Salut à tous ! Voici une histoire que j'ai écrite pour Gevoel, qui m'a proposé d'y insérer aussi naturellement que faire se peut les mots suivants : nonobstant, concupiscent, obscène, incertitude, punch, sauvegarde, bug, cagibi, chaudoudou. (Ils sont en gras dans le texte.)

J'ai créé Gabriel, mais le personnage de Joshua lui appartient.

WARNING : c'est une fic à propos de relations homosexuelles masculines. Homophobes passez votre chemin !

Rating : T (plus ou moins)

Bonne lecture !

.oOo.

Les yeux rivés sur sa copie, Gabriel mâchouillait pensivement son crayon gris – le pauvre en avait déjà vu de belles, à en juger par les traces de dents déjà anciennes qui ornaient son extrémité – et tentait de se rappeler en quoi la domination de la famille Borgia sur l'Italie avait été importante. Au vu des regards désespérés que s'échangeaient ses camarades, le sujet tombé n'était pas celui qu'ils espéraient – et loin de là, même. Il fallait admettre que c'était quand même la tuile, pour une épreuve d'histoire, de tomber sur le seul sujet que le prof avait rapidement évacué en disant que de toute façon, ce n'était pas ce qu'il y avait de plus intéressant et qu'il n'y avait que peu de chances pour que ça tombe en examen.

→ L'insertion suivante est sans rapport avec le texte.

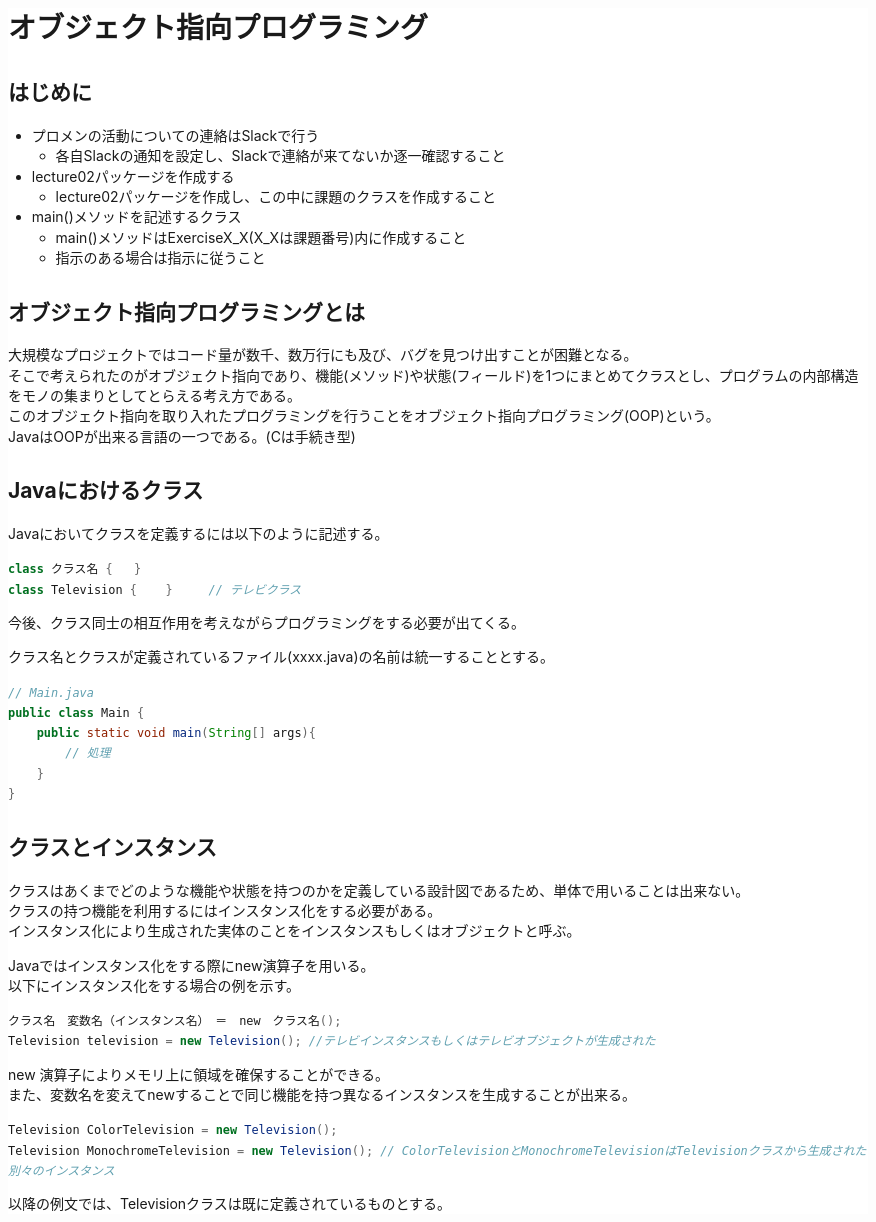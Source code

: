 # オブジェクト指向プログラミング

## はじめに

* プロメンの活動についての連絡はSlackで行う
  * 各自Slackの通知を設定し、Slackで連絡が来てないか逐一確認すること
* lecture02パッケージを作成する
  * lecture02パッケージを作成し、この中に課題のクラスを作成すること
* main()メソッドを記述するクラス
  * main()メソッドはExerciseX_X(X_Xは課題番号)内に作成すること
  * 指示のある場合は指示に従うこと


## オブジェクト指向プログラミングとは

大規模なプロジェクトではコード量が数千、数万行にも及び、バグを見つけ出すことが困難となる。  
そこで考えられたのがオブジェクト指向であり、機能(メソッド)や状態(フィールド)を1つにまとめてクラスとし、プログラムの内部構造をモノの集まりとしてとらえる考え方である。  
このオブジェクト指向を取り入れたプログラミングを行うことをオブジェクト指向プログラミング(OOP)という。  
JavaはOOPが出来る言語の一つである。(Cは手続き型)  


## Javaにおけるクラス

Javaにおいてクラスを定義するには以下のように記述する。  

```java
class クラス名 {   }
class Television {    }     // テレビクラス
```

今後、クラス同士の相互作用を考えながらプログラミングをする必要が出てくる。  

クラス名とクラスが定義されているファイル(xxxx.java)の名前は統一することとする。

```java
// Main.java
public class Main {
	public static void main(String[] args){
		// 処理
	}
}
```


## クラスとインスタンス

クラスはあくまでどのような機能や状態を持つのかを定義している設計図であるため、単体で用いることは出来ない。  
クラスの持つ機能を利用するにはインスタンス化をする必要がある。  
インスタンス化により生成された実体のことをインスタンスもしくはオブジェクトと呼ぶ。  

Javaではインスタンス化をする際にnew演算子を用いる。  
以下にインスタンス化をする場合の例を示す。  

```java
クラス名　変数名（インスタンス名）　＝　new　クラス名();
Television television = new Television(); //テレビインスタンスもしくはテレビオブジェクトが生成された
```
new 演算子によりメモリ上に領域を確保することができる。  
また、変数名を変えてnewすることで同じ機能を持つ異なるインスタンスを生成することが出来る。  
```java
Television ColorTelevision = new Television();
Television MonochromeTelevision = new Television(); // ColorTelevisionとMonochromeTelevisionはTelevisionクラスから生成された別々のインスタンス
```
以降の例文では、Televisionクラスは既に定義されているものとする。  
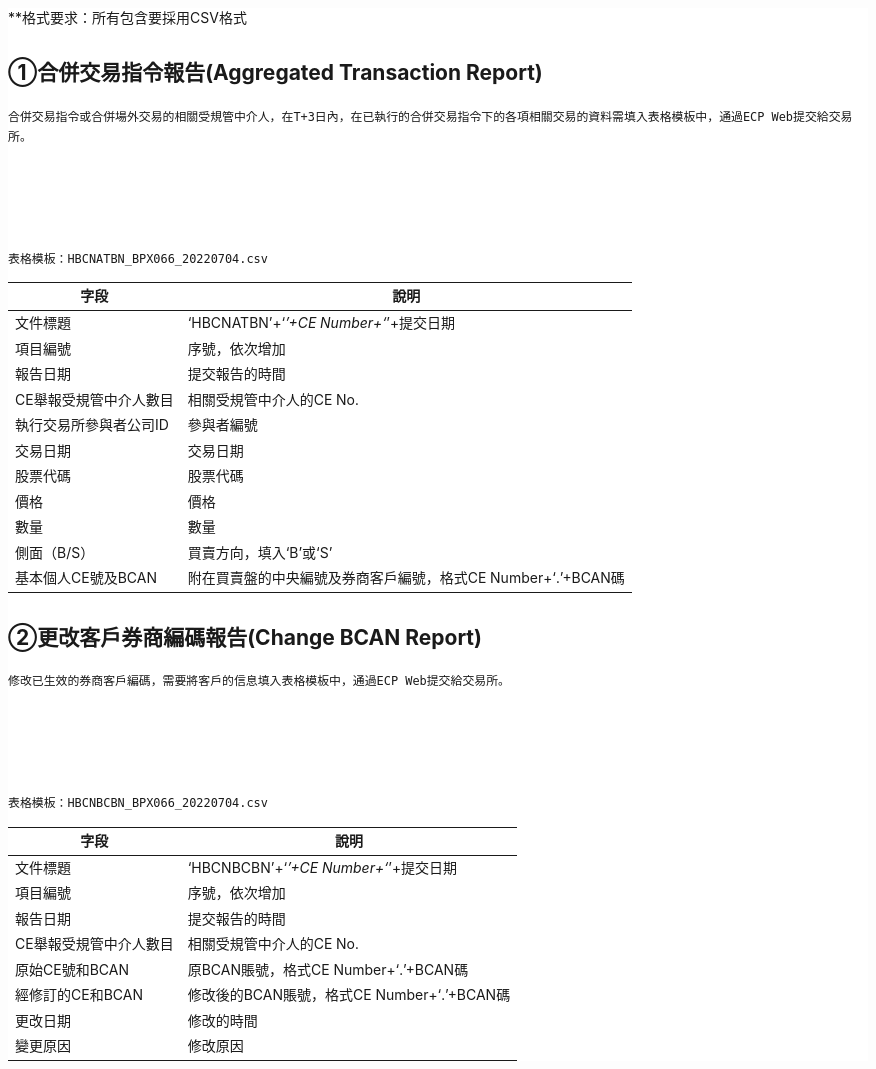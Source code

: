 
**格式要求：所有包含要採用CSV格式


    


## **①合併交易指令報告(Aggregated Transaction Report)**


    合併交易指令或合併場外交易的相關受規管中介人，在T+3日內，在已執行的合併交易指令下的各項相關交易的資料需填入表格模板中，通過ECP Web提交給交易所。


    


    表格模板：HBCNATBN_BPX066_20220704.csv


| 字段           | 說明                                      |
| ------------ | --------------------------------------- |
| 文件標題         | ‘HBCNATBN’+‘_’+CE Number+‘_’+提交日期       |
| 項目編號         | 序號，依次增加                                 |
| 報告日期         | 提交報告的時間                                 |
| CE舉報受規管中介人數目 | 相關受規管中介人的CE No.                         |
| 執行交易所參與者公司ID | 參與者編號                                   |
| 交易日期         | 交易日期                                    |
| 股票代碼         | 股票代碼                                    |
| 價格           | 價格                                      |
| 數量           | 數量                                      |
| 側面（B/S）      | 買賣方向，填入‘B’或‘S’                          |
| 基本個人CE號及BCAN | 附在買賣盤的中央編號及券商客戶編號，格式CE Number+‘.’+BCAN碼 |


    


## **②更改客戶券商編碼報告(Change BCAN Report)**


    修改已生效的券商客戶編碼，需要將客戶的信息填入表格模板中，通過ECP Web提交給交易所。


    


    表格模板：HBCNBCBN_BPX066_20220704.csv


| 字段           | 說明                                |
| ------------ | --------------------------------- |
| 文件標題         | ‘HBCNBCBN’+‘_’+CE Number+‘_’+提交日期 |
| 項目編號         | 序號，依次增加                           |
| 報告日期         | 提交報告的時間                           |
| CE舉報受規管中介人數目 | 相關受規管中介人的CE No.                   |
| 原始CE號和BCAN   | 原BCAN賬號，格式CE Number+‘.’+BCAN碼     |
| 經修訂的CE和BCAN  | 修改後的BCAN賬號，格式CE Number+‘.’+BCAN碼  |
| 更改日期         | 修改的時間                             |
| 變更原因         | 修改原因                              |
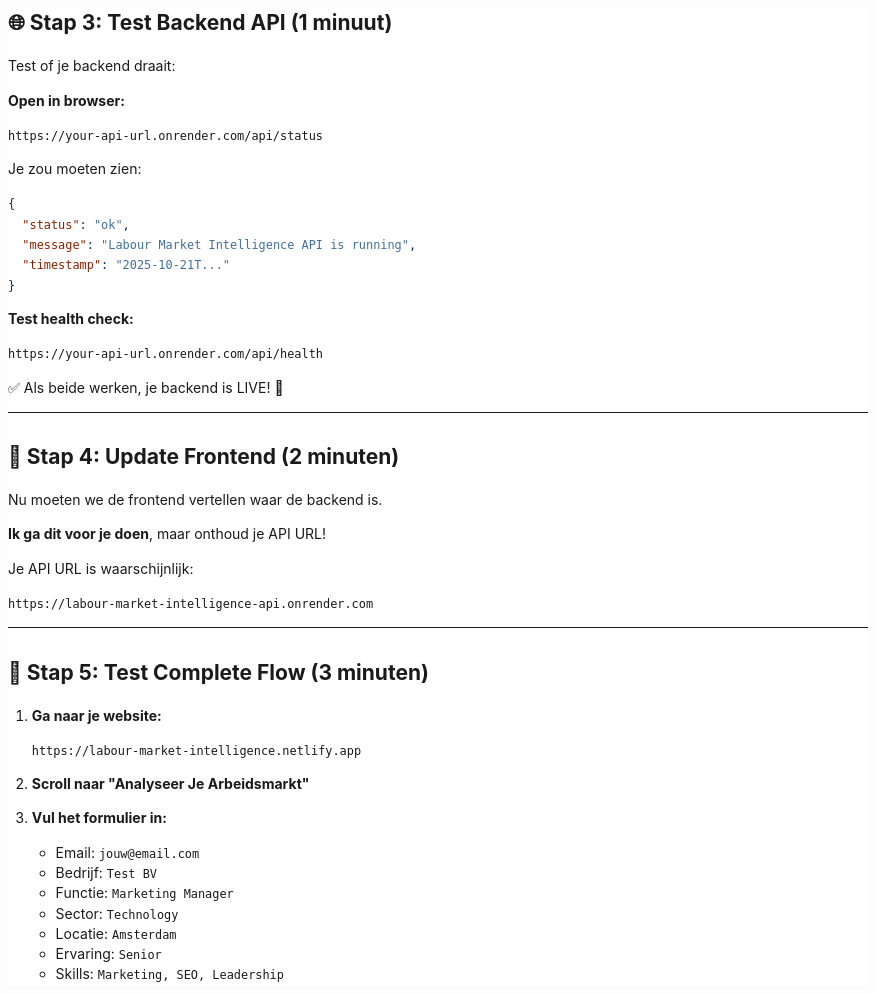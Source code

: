 
## 🌐 Stap 3: Test Backend API (1 minuut)

Test of je backend draait:

**Open in browser:**
```
https://your-api-url.onrender.com/api/status
```

Je zou moeten zien:
```json
{
  "status": "ok",
  "message": "Labour Market Intelligence API is running",
  "timestamp": "2025-10-21T..."
}
```

**Test health check:**
```
https://your-api-url.onrender.com/api/health
```

✅ Als beide werken, je backend is LIVE! 🎉

---

## 🔧 Stap 4: Update Frontend (2 minuten)

Nu moeten we de frontend vertellen waar de backend is.

**Ik ga dit voor je doen**, maar onthoud je API URL!

Je API URL is waarschijnlijk:
```
https://labour-market-intelligence-api.onrender.com
```

---

## 🧪 Stap 5: Test Complete Flow (3 minuten)

1. **Ga naar je website:**
   ```
   https://labour-market-intelligence.netlify.app
   ```

2. **Scroll naar "Analyseer Je Arbeidsmarkt"**

3. **Vul het formulier in:**
   - Email: `jouw@email.com`
   - Bedrijf: `Test BV`
   - Functie: `Marketing Manager`
   - Sector: `Technology`
   - Locatie: `Amsterdam`
   - Ervaring: `Senior`
   - Skills: `Marketing, SEO, Leadership`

C'était tombé, finalement.

S'il ne parvenait pas à se rappeler à temps pourquoi ces foutus Borgia avaient eu une telle importance, son père allait l'étriper – à ses yeux, avec leurs racines italiennes, il était impensable d'avoir des incertitudes sur un tel sujet. Sauf que Gabriel était blond aux yeux bleus, et que question ascendance italienne, il avait rarement vu moins révélateur. Peut-être que ça tenait au fait que sa mère était plus suédoise que française, et que le sang italien dont son père était si fier ne devait pas compter pour plus d'un quart de ses origines.

En faisant fonctionner ses neurones à fond la caisse, il parvint à situer quelques petits détails qu'il s'étonna d'avoir mémorisé, par exemple l'année de mort de César Borgia, fils du pape Alexandre VI, ou le fait qu'il soit devenu cardinal à 18 ans, avant de retourner sa veste pour s'occuper des armées du royaume. Pas de quoi remplir une copie, certes, mais c'était sans doute plus que le reste de ses camarades de classe. Il écrivit rapidement ses maigres informations sur sa feuille, tant qu'il s'en souvenait, puis leva la tête pour contempler le désastre.

À sa droite, Jorge s'était tellement pris la tête dans les mains que ses cheveux bruns – lui, au moins, on voyait directement qu'il était espagnol – pointaient dans tous les sens. Devant, Paul, le petit timide, semblait pâle de terreur à l'idée de rater son examen, et ses tâches de rousseur ressortaient encore plus. Il se rongeait les ongles d'un air effaré, mais il n'y avait toujours rien sur sa copie. À sa gauche, Louis, le mec bizarre, faisait des dessins sur son brouillon après avoir vaguement griffonné dix lignes de texte – écrit très gros et très espacé.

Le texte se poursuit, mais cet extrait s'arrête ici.